* Task prompt: Keep every character as it is and output all of the records.

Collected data

^^^^^^^^^^^^^^^^

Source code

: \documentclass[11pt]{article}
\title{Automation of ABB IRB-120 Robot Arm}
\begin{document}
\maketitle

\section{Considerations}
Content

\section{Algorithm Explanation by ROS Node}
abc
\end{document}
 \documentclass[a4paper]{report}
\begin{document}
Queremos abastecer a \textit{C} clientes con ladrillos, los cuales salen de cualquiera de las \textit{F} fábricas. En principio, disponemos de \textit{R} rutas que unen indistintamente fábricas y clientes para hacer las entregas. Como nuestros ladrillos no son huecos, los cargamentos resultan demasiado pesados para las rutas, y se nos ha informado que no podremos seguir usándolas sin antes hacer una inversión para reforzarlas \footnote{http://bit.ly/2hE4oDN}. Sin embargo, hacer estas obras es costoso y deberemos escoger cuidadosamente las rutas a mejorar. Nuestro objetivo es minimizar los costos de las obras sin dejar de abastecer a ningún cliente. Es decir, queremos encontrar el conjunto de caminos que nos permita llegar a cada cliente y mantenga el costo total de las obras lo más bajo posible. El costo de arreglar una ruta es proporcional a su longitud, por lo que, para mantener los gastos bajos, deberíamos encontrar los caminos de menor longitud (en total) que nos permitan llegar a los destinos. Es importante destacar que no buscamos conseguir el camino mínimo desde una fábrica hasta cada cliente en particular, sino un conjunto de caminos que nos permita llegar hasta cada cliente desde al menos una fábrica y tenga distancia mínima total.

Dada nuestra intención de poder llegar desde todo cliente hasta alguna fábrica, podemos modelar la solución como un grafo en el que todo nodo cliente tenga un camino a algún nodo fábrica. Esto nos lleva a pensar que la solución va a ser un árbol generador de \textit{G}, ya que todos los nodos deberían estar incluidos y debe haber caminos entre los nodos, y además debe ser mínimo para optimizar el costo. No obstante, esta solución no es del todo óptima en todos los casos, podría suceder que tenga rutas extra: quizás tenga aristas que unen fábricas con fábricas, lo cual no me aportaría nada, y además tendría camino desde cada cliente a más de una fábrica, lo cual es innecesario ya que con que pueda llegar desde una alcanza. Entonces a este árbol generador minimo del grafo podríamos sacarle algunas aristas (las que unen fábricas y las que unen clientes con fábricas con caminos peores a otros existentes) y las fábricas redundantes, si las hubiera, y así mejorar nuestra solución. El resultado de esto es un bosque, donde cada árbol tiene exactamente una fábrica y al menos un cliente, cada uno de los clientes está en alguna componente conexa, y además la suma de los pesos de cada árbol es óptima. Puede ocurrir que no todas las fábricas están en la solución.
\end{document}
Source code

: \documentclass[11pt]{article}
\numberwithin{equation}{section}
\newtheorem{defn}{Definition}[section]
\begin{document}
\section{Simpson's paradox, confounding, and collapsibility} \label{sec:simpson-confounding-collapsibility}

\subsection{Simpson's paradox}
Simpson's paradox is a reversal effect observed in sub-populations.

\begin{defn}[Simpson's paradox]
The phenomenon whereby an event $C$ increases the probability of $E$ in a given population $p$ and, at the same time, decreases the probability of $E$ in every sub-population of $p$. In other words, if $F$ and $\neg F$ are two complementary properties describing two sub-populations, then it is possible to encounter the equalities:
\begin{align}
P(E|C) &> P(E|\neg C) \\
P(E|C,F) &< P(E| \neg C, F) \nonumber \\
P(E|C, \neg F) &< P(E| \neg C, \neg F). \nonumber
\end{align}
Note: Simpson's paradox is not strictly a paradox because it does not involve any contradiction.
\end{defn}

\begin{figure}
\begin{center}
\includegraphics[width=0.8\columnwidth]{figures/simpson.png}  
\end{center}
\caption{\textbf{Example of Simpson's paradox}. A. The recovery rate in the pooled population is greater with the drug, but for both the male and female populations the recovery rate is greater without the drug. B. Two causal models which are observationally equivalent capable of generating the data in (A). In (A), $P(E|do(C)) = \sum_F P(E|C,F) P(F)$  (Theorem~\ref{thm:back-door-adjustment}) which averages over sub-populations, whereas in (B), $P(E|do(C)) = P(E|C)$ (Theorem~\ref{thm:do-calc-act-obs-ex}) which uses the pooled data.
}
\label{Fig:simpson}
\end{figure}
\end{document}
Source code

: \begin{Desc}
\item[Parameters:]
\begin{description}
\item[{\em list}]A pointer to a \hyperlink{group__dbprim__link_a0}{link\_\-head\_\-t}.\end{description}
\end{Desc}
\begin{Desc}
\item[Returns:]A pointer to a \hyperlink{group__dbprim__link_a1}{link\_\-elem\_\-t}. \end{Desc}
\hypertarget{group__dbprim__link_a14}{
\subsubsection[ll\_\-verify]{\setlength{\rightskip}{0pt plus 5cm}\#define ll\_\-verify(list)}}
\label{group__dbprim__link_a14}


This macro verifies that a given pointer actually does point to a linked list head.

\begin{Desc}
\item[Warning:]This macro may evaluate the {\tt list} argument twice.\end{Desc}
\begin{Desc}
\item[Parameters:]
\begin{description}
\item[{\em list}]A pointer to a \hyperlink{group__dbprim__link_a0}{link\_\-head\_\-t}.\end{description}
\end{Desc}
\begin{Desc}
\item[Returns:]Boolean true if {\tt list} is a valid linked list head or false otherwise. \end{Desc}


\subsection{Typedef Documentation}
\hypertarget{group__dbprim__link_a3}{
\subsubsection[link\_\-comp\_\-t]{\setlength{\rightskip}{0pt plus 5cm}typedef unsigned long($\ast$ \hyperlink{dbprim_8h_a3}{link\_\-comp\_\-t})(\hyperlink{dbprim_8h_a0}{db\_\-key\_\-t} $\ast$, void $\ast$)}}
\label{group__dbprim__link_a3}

^^^^^^^^^^^^^^^^

* Answer to the exercise:
Source code

: \documentclass[11pt]{article}
\title{Automation of ABB IRB-120 Robot Arm}
\begin{document}
\maketitle

\section{Considerations}
Content

\section{Algorithm Explanation by ROS Node}
abc
\end{document}
 \documentclass[a4paper]{report}
\begin{document}
Queremos abastecer a \textit{C} clientes con ladrillos, los cuales salen de cualquiera de las \textit{F} fábricas. En principio, disponemos de \textit{R} rutas que unen indistintamente fábricas y clientes para hacer las entregas. Como nuestros ladrillos no son huecos, los cargamentos resultan demasiado pesados para las rutas, y se nos ha informado que no podremos seguir usándolas sin antes hacer una inversión para reforzarlas \footnote{http://bit.ly/2hE4oDN}. Sin embargo, hacer estas obras es costoso y deberemos escoger cuidadosamente las rutas a mejorar. Nuestro objetivo es minimizar los costos de las obras sin dejar de abastecer a ningún cliente. Es decir, queremos encontrar el conjunto de caminos que nos permita llegar a cada cliente y mantenga el costo total de las obras lo más bajo posible. El costo de arreglar una ruta es proporcional a su longitud, por lo que, para mantener los gastos bajos, deberíamos encontrar los caminos de menor longitud (en total) que nos permitan llegar a los destinos. Es importante destacar que no buscamos conseguir el camino mínimo desde una fábrica hasta cada cliente en particular, sino un conjunto de caminos que nos permita llegar hasta cada cliente desde al menos una fábrica y tenga distancia mínima total.

Dada nuestra intención de poder llegar desde todo cliente hasta alguna fábrica, podemos modelar la solución como un grafo en el que todo nodo cliente tenga un camino a algún nodo fábrica. Esto nos lleva a pensar que la solución va a ser un árbol generador de \textit{G}, ya que todos los nodos deberían estar incluidos y debe haber caminos entre los nodos, y además debe ser mínimo para optimizar el costo. No obstante, esta solución no es del todo óptima en todos los casos, podría suceder que tenga rutas extra: quizás tenga aristas que unen fábricas con fábricas, lo cual no me aportaría nada, y además tendría camino desde cada cliente a más de una fábrica, lo cual es innecesario ya que con que pueda llegar desde una alcanza. Entonces a este árbol generador minimo del grafo podríamos sacarle algunas aristas (las que unen fábricas y las que unen clientes con fábricas con caminos peores a otros existentes) y las fábricas redundantes, si las hubiera, y así mejorar nuestra solución. El resultado de esto es un bosque, donde cada árbol tiene exactamente una fábrica y al menos un cliente, cada uno de los clientes está en alguna componente conexa, y además la suma de los pesos de cada árbol es óptima. Puede ocurrir que no todas las fábricas están en la solución.
\end{document}
Source code

: \documentclass[11pt]{article}
\numberwithin{equation}{section}
\newtheorem{defn}{Definition}[section]
\begin{document}
\section{Simpson's paradox, confounding, and collapsibility} \label{sec:simpson-confounding-collapsibility}

\subsection{Simpson's paradox}
Simpson's paradox is a reversal effect observed in sub-populations.

\begin{defn}[Simpson's paradox]
The phenomenon whereby an event $C$ increases the probability of $E$ in a given population $p$ and, at the same time, decreases the probability of $E$ in every sub-population of $p$. In other words, if $F$ and $\neg F$ are two complementary properties describing two sub-populations, then it is possible to encounter the equalities:
\begin{align}
P(E|C) &> P(E|\neg C) \\
P(E|C,F) &< P(E| \neg C, F) \nonumber \\
P(E|C, \neg F) &< P(E| \neg C, \neg F). \nonumber
\end{align}
Note: Simpson's paradox is not strictly a paradox because it does not involve any contradiction.
\end{defn}

\begin{figure}
\begin{center}
\includegraphics[width=0.8\columnwidth]{figures/simpson.png}  
\end{center}
\caption{\textbf{Example of Simpson's paradox}. A. The recovery rate in the pooled population is greater with the drug, but for both the male and female populations the recovery rate is greater without the drug. B. Two causal models which are observationally equivalent capable of generating the data in (A). In (A), $P(E|do(C)) = \sum_F P(E|C,F) P(F)$  (Theorem~\ref{thm:back-door-adjustment}) which averages over sub-populations, whereas in (B), $P(E|do(C)) = P(E|C)$ (Theorem~\ref{thm:do-calc-act-obs-ex}) which uses the pooled data.
}
\label{Fig:simpson}
\end{figure}
\end{document}
Source code

: \begin{Desc}
\item[Parameters:]
\begin{description}
\item[{\em list}]A pointer to a \hyperlink{group__dbprim__link_a0}{link\_\-head\_\-t}.\end{description}
\end{Desc}
\begin{Desc}
\item[Returns:]A pointer to a \hyperlink{group__dbprim__link_a1}{link\_\-elem\_\-t}. \end{Desc}
\hypertarget{group__dbprim__link_a14}{
\subsubsection[ll\_\-verify]{\setlength{\rightskip}{0pt plus 5cm}\#define ll\_\-verify(list)}}
\label{group__dbprim__link_a14}


This macro verifies that a given pointer actually does point to a linked list head.

\begin{Desc}
\item[Warning:]This macro may evaluate the {\tt list} argument twice.\end{Desc}
\begin{Desc}
\item[Parameters:]
\begin{description}
\item[{\em list}]A pointer to a \hyperlink{group__dbprim__link_a0}{link\_\-head\_\-t}.\end{description}
\end{Desc}
\begin{Desc}
\item[Returns:]Boolean true if {\tt list} is a valid linked list head or false otherwise. \end{Desc}


\subsection{Typedef Documentation}
\hypertarget{group__dbprim__link_a3}{
\subsubsection[link\_\-comp\_\-t]{\setlength{\rightskip}{0pt plus 5cm}typedef unsigned long($\ast$ \hyperlink{dbprim_8h_a3}{link\_\-comp\_\-t})(\hyperlink{dbprim_8h_a0}{db\_\-key\_\-t} $\ast$, void $\ast$)}}
\label{group__dbprim__link_a3}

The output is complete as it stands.